Autor:Karolina Grzech - Anne Schwarz - Georgia Ennis
Càrrec:Descriptive and documentary linguist specialising in Quechuan varieties spoken in the Ecuadorian Amazon and postdoctoral researcher in Linguistics at Stockholm University - PhD from Humboldt University Germany - PhD from the Department of Anthropology of the University of Michigan

This article adds to the discussion on standardisation of minority languages spoken in primarily oral cultures. Focusing on Amazonian Kichwa (Quechuan, lowland Ecuador), we show how the introduction of a written standard can undermine language transmission, prompt contradictory ideologies, and instil conflicting aims within speech communities. Our approach combines descriptive linguistics and ethnography.
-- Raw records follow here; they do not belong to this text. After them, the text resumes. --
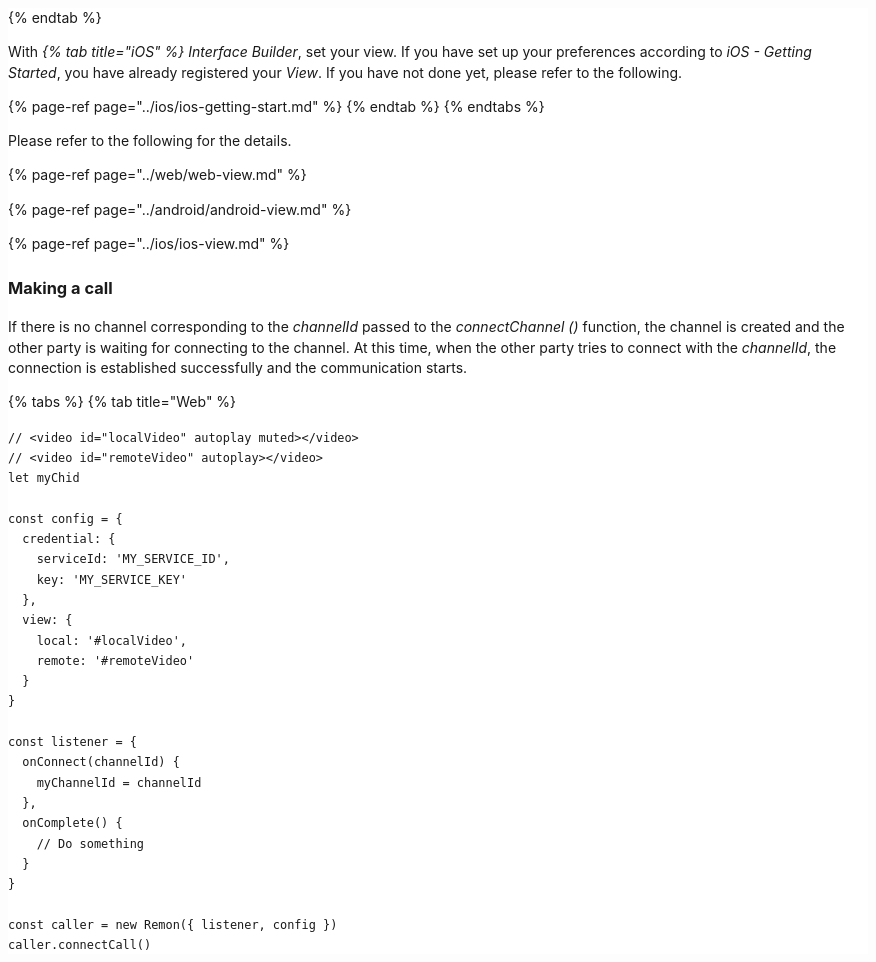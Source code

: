 {% endtab %}

With *{% tab title="iOS" %} Interface Builder*, set your view. If you
have set up your preferences according to *iOS - Getting Started*, you
have already registered your *View*. If you have not done yet, please
refer to the following.

{% page-ref page="../ios/ios-getting-start.md" %} {% endtab %} {%
endtabs %}

Please refer to the following for the details.

{% page-ref page="../web/web-view.md" %}

{% page-ref page="../android/android-view.md" %}

{% page-ref page="../ios/ios-view.md" %}

### Making a call

If there is no channel corresponding to the *channelId* passed to the
*connectChannel ()* function, the channel is created and the other party
is waiting for connecting to the channel. At this time, when the other
party tries to connect with the *channelId*, the connection is
established successfully and the communication starts.

{% tabs %} {% tab title="Web" %}

    // <video id="localVideo" autoplay muted></video>
    // <video id="remoteVideo" autoplay></video>
    let myChid
    ​
    const config = {
      credential: {
        serviceId: 'MY_SERVICE_ID',
        key: 'MY_SERVICE_KEY'
      },
      view: {
        local: '#localVideo',
        remote: '#remoteVideo'
      }
    }
    ​
    const listener = {
      onConnect(channelId) {
        myChannelId = channelId
      },
      onComplete() {
        // Do something
      }
    }
    ​
    const caller = new Remon({ listener, config })
    caller.connectCall()
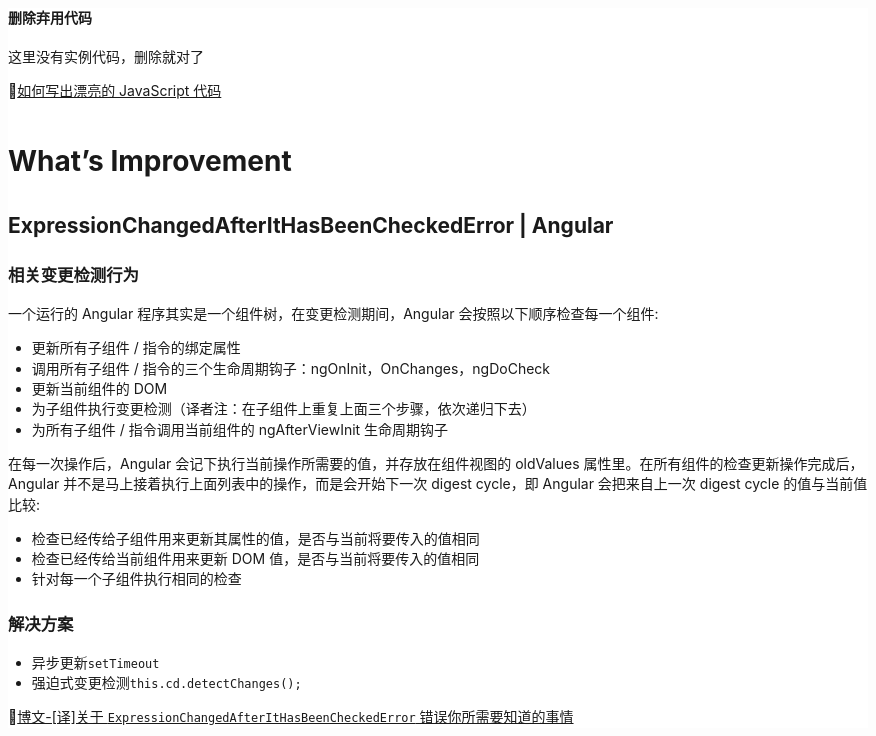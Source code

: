 #### 删除弃用代码

这里没有实例代码，删除就对了

💬[如何写出漂亮的 JavaScript 代码](https://juejin.im/post/5d0e11196fb9a07eee5ed6d2)

# What’s Improvement

## ExpressionChangedAfterItHasBeenCheckedError | Angular

### 相关变更检测行为

一个运行的 Angular 程序其实是一个组件树，在变更检测期间，Angular 会按照以下顺序检查每一个组件:

- 更新所有子组件 / 指令的绑定属性
- 调用所有子组件 / 指令的三个生命周期钩子：ngOnInit，OnChanges，ngDoCheck
- 更新当前组件的 DOM
- 为子组件执行变更检测（译者注：在子组件上重复上面三个步骤，依次递归下去）
- 为所有子组件 / 指令调用当前组件的 ngAfterViewInit 生命周期钩子

在每一次操作后，Angular 会记下执行当前操作所需要的值，并存放在组件视图的 oldValues 属性里。在所有组件的检查更新操作完成后，Angular 并不是马上接着执行上面列表中的操作，而是会开始下一次 digest cycle，即 Angular 会把来自上一次 digest cycle 的值与当前值比较:

- 检查已经传给子组件用来更新其属性的值，是否与当前将要传入的值相同
- 检查已经传给当前组件用来更新 DOM 值，是否与当前将要传入的值相同
- 针对每一个子组件执行相同的检查

### 解决方案

- 异步更新```setTimeout```
- 强迫式变更检测```this.cd.detectChanges();```

💬[博文-[译]关于 `ExpressionChangedAfterItHasBeenCheckedError` 错误你所需要知道的事情](https://segmentfault.com/a/1190000013972657)
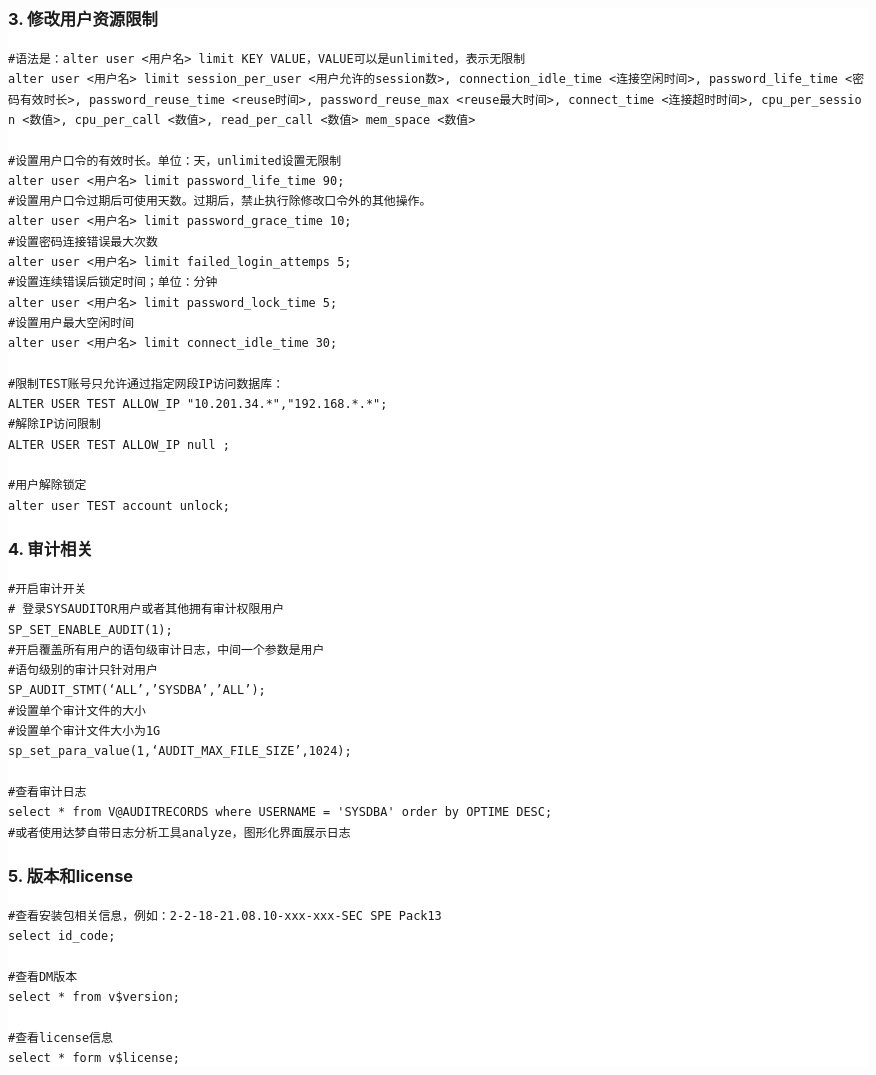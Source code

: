 <h3 id="3">3. 修改用户资源限制</h3>

```shell
#语法是：alter user <用户名> limit KEY VALUE，VALUE可以是unlimited，表示无限制
alter user <用户名> limit session_per_user <用户允许的session数>, connection_idle_time <连接空闲时间>, password_life_time <密码有效时长>, password_reuse_time <reuse时间>, password_reuse_max <reuse最大时间>, connect_time <连接超时时间>, cpu_per_session <数值>, cpu_per_call <数值>, read_per_call <数值> mem_space <数值>

#设置用户口令的有效时长。单位：天，unlimited设置无限制
alter user <用户名> limit password_life_time 90;
#设置用户口令过期后可使用天数。过期后，禁止执行除修改口令外的其他操作。
alter user <用户名> limit password_grace_time 10;
#设置密码连接错误最大次数
alter user <用户名> limit failed_login_attemps 5;
#设置连续错误后锁定时间；单位：分钟
alter user <用户名> limit password_lock_time 5;
#设置用户最大空闲时间
alter user <用户名> limit connect_idle_time 30;

#限制TEST账号只允许通过指定网段IP访问数据库：
ALTER USER TEST ALLOW_IP "10.201.34.*","192.168.*.*";
#解除IP访问限制
ALTER USER TEST ALLOW_IP null ;

#用户解除锁定
alter user TEST account unlock;
```

<h3 id="4">4. 审计相关</h3>

```shell
#开启审计开关
# 登录SYSAUDITOR用户或者其他拥有审计权限用户
SP_SET_ENABLE_AUDIT(1); 
#开启覆盖所有用户的语句级审计日志，中间一个参数是用户
#语句级别的审计只针对用户
SP_AUDIT_STMT(‘ALL’,’SYSDBA’,’ALL’);
#设置单个审计文件的大小
#设置单个审计文件大小为1G
sp_set_para_value(1,‘AUDIT_MAX_FILE_SIZE’,1024);

#查看审计日志
select * from V@AUDITRECORDS where USERNAME = 'SYSDBA' order by OPTIME DESC;
#或者使用达梦自带日志分析工具analyze，图形化界面展示日志
```

<h3 id="5">5. 版本和license</h3>

```shell
#查看安装包相关信息，例如：2-2-18-21.08.10-xxx-xxx-SEC SPE Pack13
select id_code;

#查看DM版本
select * from v$version;

#查看license信息
select * form v$license;
```
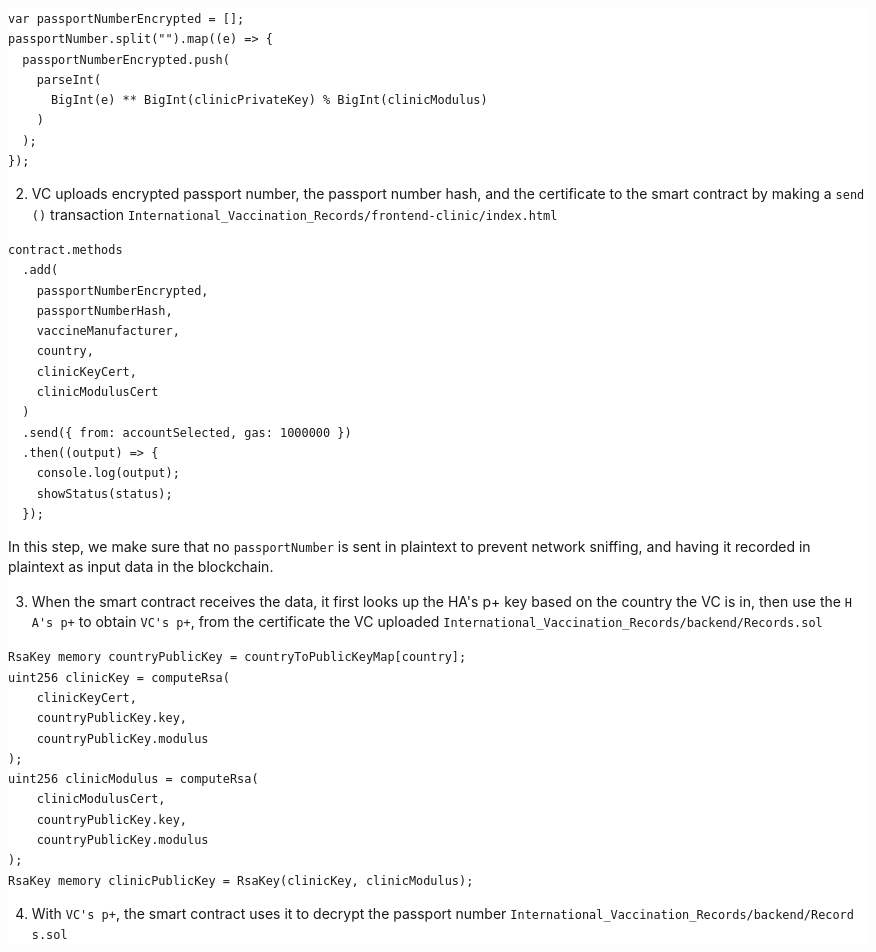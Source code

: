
 ```javascript=308
var passportNumberEncrypted = [];
passportNumber.split("").map((e) => {
  passportNumberEncrypted.push(
    parseInt(
      BigInt(e) ** BigInt(clinicPrivateKey) % BigInt(clinicModulus)
    )
  );
});
```

2. VC uploads encrypted passport number, the passport number hash, and the certificate to the smart contract by making a `send()` transaction
   `International_Vaccination_Records/frontend-clinic/index.html`

```javascript=339
contract.methods
  .add(
    passportNumberEncrypted,
    passportNumberHash,
    vaccineManufacturer,
    country,
    clinicKeyCert,
    clinicModulusCert
  )
  .send({ from: accountSelected, gas: 1000000 })
  .then((output) => {
    console.log(output);
    showStatus(status);
  });
```

In this step, we make sure that no `passportNumber` is sent in plaintext to prevent network sniffing, and having it recorded in plaintext as input data in the blockchain.

3. When the smart contract receives the data, it first looks up the HA's p+ key based on the country the VC is in, then use the `HA's p+` to obtain `VC's p+`, from the certificate the VC uploaded
   `International_Vaccination_Records/backend/Records.sol`

```solidity=87
RsaKey memory countryPublicKey = countryToPublicKeyMap[country];
uint256 clinicKey = computeRsa(
    clinicKeyCert,
    countryPublicKey.key,
    countryPublicKey.modulus
);
uint256 clinicModulus = computeRsa(
    clinicModulusCert,
    countryPublicKey.key,
    countryPublicKey.modulus
);
RsaKey memory clinicPublicKey = RsaKey(clinicKey, clinicModulus);
```

4. With `VC's p+`, the smart contract uses it to decrypt the passport number
   `International_Vaccination_Records/backend/Records.sol`


[^1]: This accessibility and availability is contingent on the network connectivity of the user using the application.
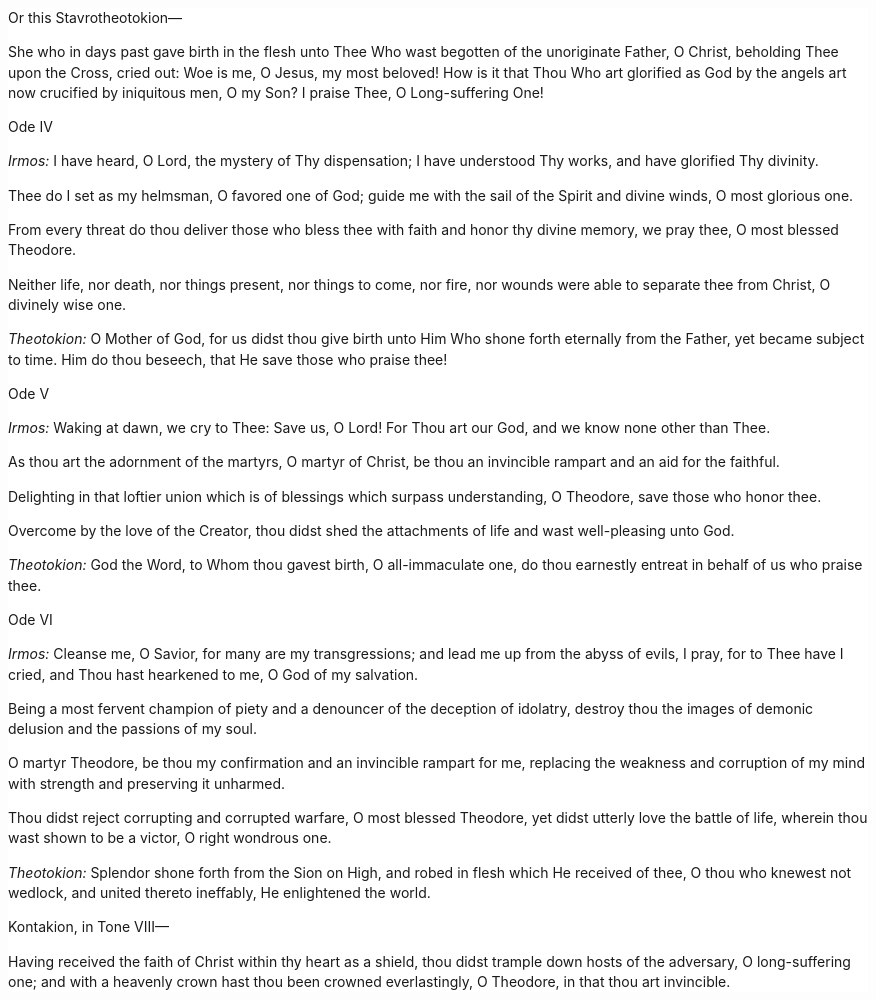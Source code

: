 Or this Stavrotheotokion—

She who in days past gave birth in the flesh unto Thee Who wast begotten of the unoriginate Father, O Christ, beholding Thee upon the Cross, cried out: Woe is me, O Jesus, my most beloved! How is it that Thou Who art glorified as God by the angels art now crucified by iniquitous men, O my Son? I praise Thee, O Long-suffering One!

Ode IV

*Irmos:* I have heard, O Lord, the mystery of Thy dispensation; I have understood Thy works, and have glorified Thy divinity.

Thee do I set as my helmsman, O favored one of God; guide me with the sail of the Spirit and divine winds, O most glorious one.

From every threat do thou deliver those who bless thee with faith and honor thy divine memory, we pray thee, O most blessed Theodore.

Neither life, nor death, nor things present, nor things to come, nor fire, nor wounds were able to separate thee from Christ, O divinely wise one.

*Theotokion:* O Mother of God, for us didst thou give birth unto Him Who shone forth eternally from the Father, yet became subject to time. Him do thou beseech, that He save those who praise thee!

Ode V

*Irmos:* Waking at dawn, we cry to Thee: Save us, O Lord! For Thou art our God, and we know none other than Thee.

As thou art the adornment of the martyrs, O martyr of Christ, be thou an invincible rampart and an aid for the faithful.

Delighting in that loftier union which is of blessings which surpass understanding, O Theodore, save those who honor thee.

Overcome by the love of the Creator, thou didst shed the attachments of life and wast well-pleasing unto God.

*Theotokion:* God the Word, to Whom thou gavest birth, O all-immaculate one, do thou earnestly entreat in behalf of us who praise thee.

Ode VI

*Irmos:* Cleanse me, O Savior, for many are my transgressions; and lead me up from the abyss of evils, I pray, for to Thee have I cried, and Thou hast hearkened to me, O God of my salvation.

Being a most fervent champion of piety and a denouncer of the deception of idolatry, destroy thou the images of demonic delusion and the passions of my soul.

O martyr Theodore, be thou my confirmation and an invincible rampart for me, replacing the weakness and corruption of my mind with strength and preserving it unharmed.

Thou didst reject corrupting and corrupted warfare, O most blessed Theodore, yet didst utterly love the battle of life, wherein thou wast shown to be a victor, O right wondrous one.

*Theotokion:* Splendor shone forth from the Sion on High, and robed in flesh which He received of thee, O thou who knewest not wedlock, and united thereto ineffably, He enlightened the world.

Kontakion, in Tone VIII—

Having received the faith of Christ within thy heart as a shield, thou didst trample down hosts of the adversary, O long-suffering one; and with a heavenly crown hast thou been crowned everlastingly, O Theodore, in that thou art invincible.
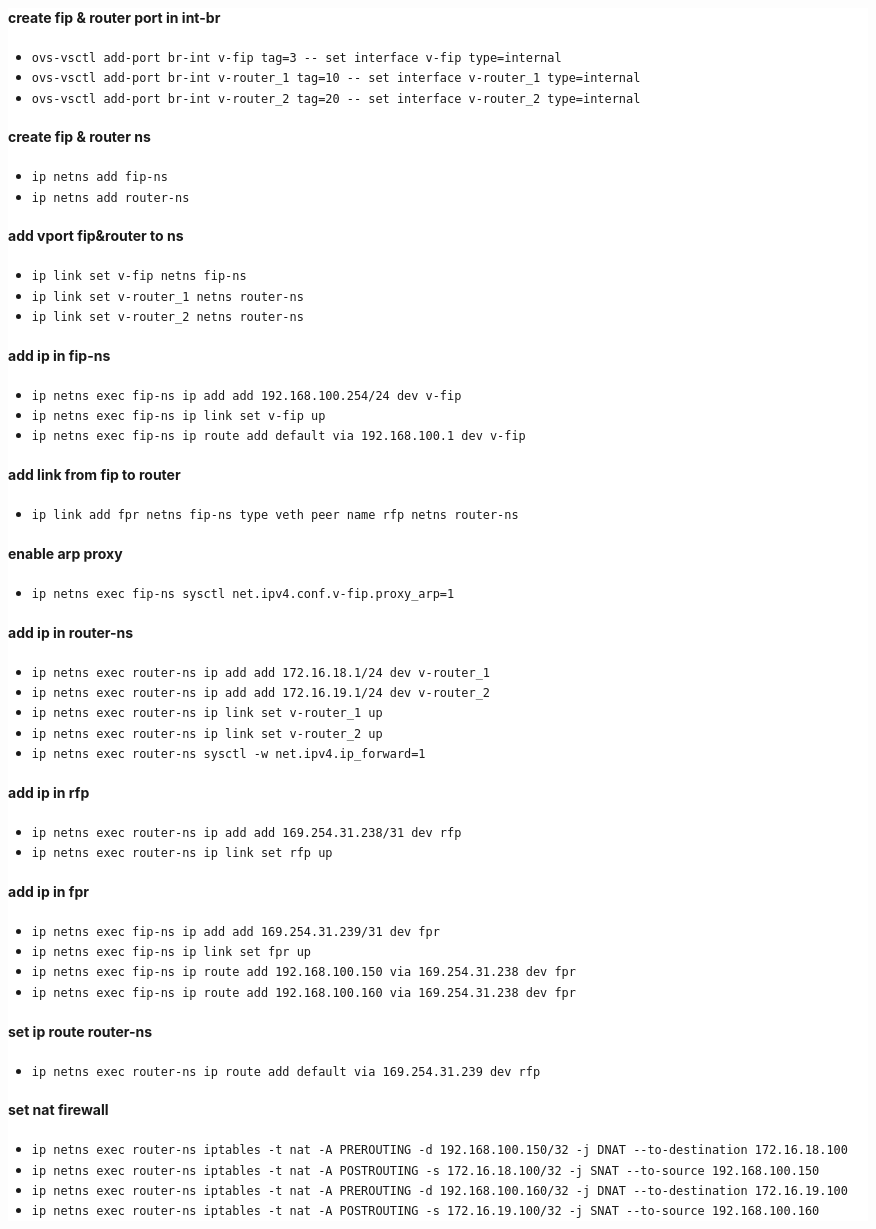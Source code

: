 #### create fip & router port in int-br
- `ovs-vsctl add-port br-int v-fip tag=3 -- set interface v-fip type=internal`
- `ovs-vsctl add-port br-int v-router_1 tag=10 -- set interface v-router_1 type=internal`
- `ovs-vsctl add-port br-int v-router_2 tag=20 -- set interface v-router_2 type=internal`

#### create fip & router ns
- `ip netns add fip-ns`
- `ip netns add router-ns`

#### add vport fip&router to ns
- `ip link set v-fip netns fip-ns`
- `ip link set v-router_1 netns router-ns`
- `ip link set v-router_2 netns router-ns`

#### add ip in fip-ns
- `ip netns exec fip-ns ip add add 192.168.100.254/24 dev v-fip`
- `ip netns exec fip-ns ip link set v-fip up`
- `ip netns exec fip-ns ip route add default via 192.168.100.1 dev v-fip`

#### add link from fip to router
- `ip link add fpr netns fip-ns type veth peer name rfp netns router-ns`

#### enable arp proxy
- `ip netns exec fip-ns sysctl net.ipv4.conf.v-fip.proxy_arp=1`

#### add ip in router-ns
- `ip netns exec router-ns ip add add 172.16.18.1/24 dev v-router_1`
- `ip netns exec router-ns ip add add 172.16.19.1/24 dev v-router_2`
- `ip netns exec router-ns ip link set v-router_1 up`
- `ip netns exec router-ns ip link set v-router_2 up`
- `ip netns exec router-ns sysctl -w net.ipv4.ip_forward=1`

#### add ip in rfp
- `ip netns exec router-ns ip add add 169.254.31.238/31 dev rfp`
- `ip netns exec router-ns ip link set rfp up`

#### add ip in fpr
- `ip netns exec fip-ns ip add add 169.254.31.239/31 dev fpr`
- `ip netns exec fip-ns ip link set fpr up`
- `ip netns exec fip-ns ip route add 192.168.100.150 via 169.254.31.238 dev fpr`
- `ip netns exec fip-ns ip route add 192.168.100.160 via 169.254.31.238 dev fpr`

#### set ip route router-ns
- `ip netns exec router-ns ip route add default via 169.254.31.239 dev rfp`

#### set nat firewall
- `ip netns exec router-ns iptables -t nat -A PREROUTING -d 192.168.100.150/32 -j DNAT --to-destination 172.16.18.100`
- `ip netns exec router-ns iptables -t nat -A POSTROUTING -s 172.16.18.100/32 -j SNAT --to-source 192.168.100.150`
- `ip netns exec router-ns iptables -t nat -A PREROUTING -d 192.168.100.160/32 -j DNAT --to-destination 172.16.19.100`
- `ip netns exec router-ns iptables -t nat -A POSTROUTING -s 172.16.19.100/32 -j SNAT --to-source 192.168.100.160`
First, we examine the extent of variation within Amazonian Kichwa and compare the local varieties with the standard. We juxtapose this with the speakers’ perceptions of and attitudes towards variation, evidenced in their linguistic practices and discourse. We show that these perceptions have little to do with the features being standardised, but this does not preclude the speakers’ having clear attitudes towards what the perceived standard. To explain this, we propose that Amazonian Kichwa speakers value authenticity above mutual intelligibility, contrary to ideologies assigning value to languages as potential tools of wider communication. To conclude, we provide policy recommendations grounded in this study, but applicable to minoritised oral varieties in other contexts.